One of the most exciting pieces of this vision is the creation of the College Completion Fund for Postsecondary Student Success. This new fund will provide grants for campuses to establish proven programs, like CUNY ASAP and Bottom Line, and back adaptations of other promising interventions such as wraparound services, basic needs, or holistic advising.
What truly shines is how this agenda prioritizes evidence-based programs. This is more than good intentions. We know these investments work. In a rigorous, well-conducted randomized control trial, students participating in Bottom Line were 23% more likely to graduate from college within four years of high school, compared with the control group.
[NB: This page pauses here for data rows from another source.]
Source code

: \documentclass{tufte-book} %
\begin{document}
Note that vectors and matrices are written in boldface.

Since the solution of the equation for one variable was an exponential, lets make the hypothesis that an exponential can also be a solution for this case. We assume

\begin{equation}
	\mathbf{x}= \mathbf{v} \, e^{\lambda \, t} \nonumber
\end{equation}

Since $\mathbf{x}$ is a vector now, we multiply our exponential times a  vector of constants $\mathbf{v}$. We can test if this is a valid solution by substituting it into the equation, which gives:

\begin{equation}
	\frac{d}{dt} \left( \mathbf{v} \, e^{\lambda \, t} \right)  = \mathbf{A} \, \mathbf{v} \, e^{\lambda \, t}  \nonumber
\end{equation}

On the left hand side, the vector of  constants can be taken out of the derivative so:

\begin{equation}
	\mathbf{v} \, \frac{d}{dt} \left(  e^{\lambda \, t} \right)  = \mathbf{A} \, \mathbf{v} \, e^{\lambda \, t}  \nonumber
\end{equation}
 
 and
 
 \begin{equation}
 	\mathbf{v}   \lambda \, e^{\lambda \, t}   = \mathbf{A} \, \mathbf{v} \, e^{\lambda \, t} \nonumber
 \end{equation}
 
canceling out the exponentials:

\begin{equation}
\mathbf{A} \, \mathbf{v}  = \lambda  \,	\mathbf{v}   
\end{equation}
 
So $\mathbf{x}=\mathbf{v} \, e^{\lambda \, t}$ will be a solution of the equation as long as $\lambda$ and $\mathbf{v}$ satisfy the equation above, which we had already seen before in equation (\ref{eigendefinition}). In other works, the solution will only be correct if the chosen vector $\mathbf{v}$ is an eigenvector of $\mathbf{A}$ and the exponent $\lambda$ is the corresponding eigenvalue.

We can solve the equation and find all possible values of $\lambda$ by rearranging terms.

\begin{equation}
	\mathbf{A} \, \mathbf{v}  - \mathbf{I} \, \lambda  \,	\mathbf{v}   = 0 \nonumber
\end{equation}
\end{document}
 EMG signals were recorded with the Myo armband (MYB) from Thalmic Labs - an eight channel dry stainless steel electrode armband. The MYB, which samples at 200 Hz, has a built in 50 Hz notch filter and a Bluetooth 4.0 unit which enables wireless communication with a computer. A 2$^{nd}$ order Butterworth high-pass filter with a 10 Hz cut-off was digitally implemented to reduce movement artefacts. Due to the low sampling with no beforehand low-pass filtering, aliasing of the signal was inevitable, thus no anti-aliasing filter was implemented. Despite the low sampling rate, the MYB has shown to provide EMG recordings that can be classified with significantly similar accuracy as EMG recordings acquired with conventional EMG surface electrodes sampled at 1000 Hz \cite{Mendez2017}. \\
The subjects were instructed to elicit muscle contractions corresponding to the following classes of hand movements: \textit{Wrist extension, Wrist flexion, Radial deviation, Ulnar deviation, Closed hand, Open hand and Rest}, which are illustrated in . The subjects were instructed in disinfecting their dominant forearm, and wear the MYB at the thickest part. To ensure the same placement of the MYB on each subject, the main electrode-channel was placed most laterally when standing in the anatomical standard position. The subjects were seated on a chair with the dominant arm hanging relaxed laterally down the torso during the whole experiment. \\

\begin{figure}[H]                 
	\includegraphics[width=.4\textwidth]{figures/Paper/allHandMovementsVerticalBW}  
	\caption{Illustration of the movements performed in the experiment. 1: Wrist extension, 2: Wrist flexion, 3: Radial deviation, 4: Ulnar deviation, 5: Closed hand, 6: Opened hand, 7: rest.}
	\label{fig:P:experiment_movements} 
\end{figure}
Similarly, CUNY ASAP nearly doubled community college graduation rates at both CUNY and in replication sites, and early outcomes of the four-year adaptation, ACE, show four-year graduation rates 16 percentage points higher than the comparison group.
But the department can’t do it alone. We need a whole community approach that includes policymakers, higher education leaders, and funders working together.
For our part, Arnold Ventures is pleased to announce new funding to support evaluation of the interventions established with College Completion Fund for Postsecondary Student Success grants. On Sept. 7, we released a request for proposals focused on rigorous evaluation of student success efforts. These evaluation efforts can help build the critical toolbox of programs and policies institutional leaders can use to better support their students while also growing the base of interventions that demonstrate their impact on student outcomes. We invite the institutions that are applying for the College Completion Fund for Postsecondary Student Success dollars – as well as any other institution – to also consider applying for these evaluation dollars for the effects of college completion programs.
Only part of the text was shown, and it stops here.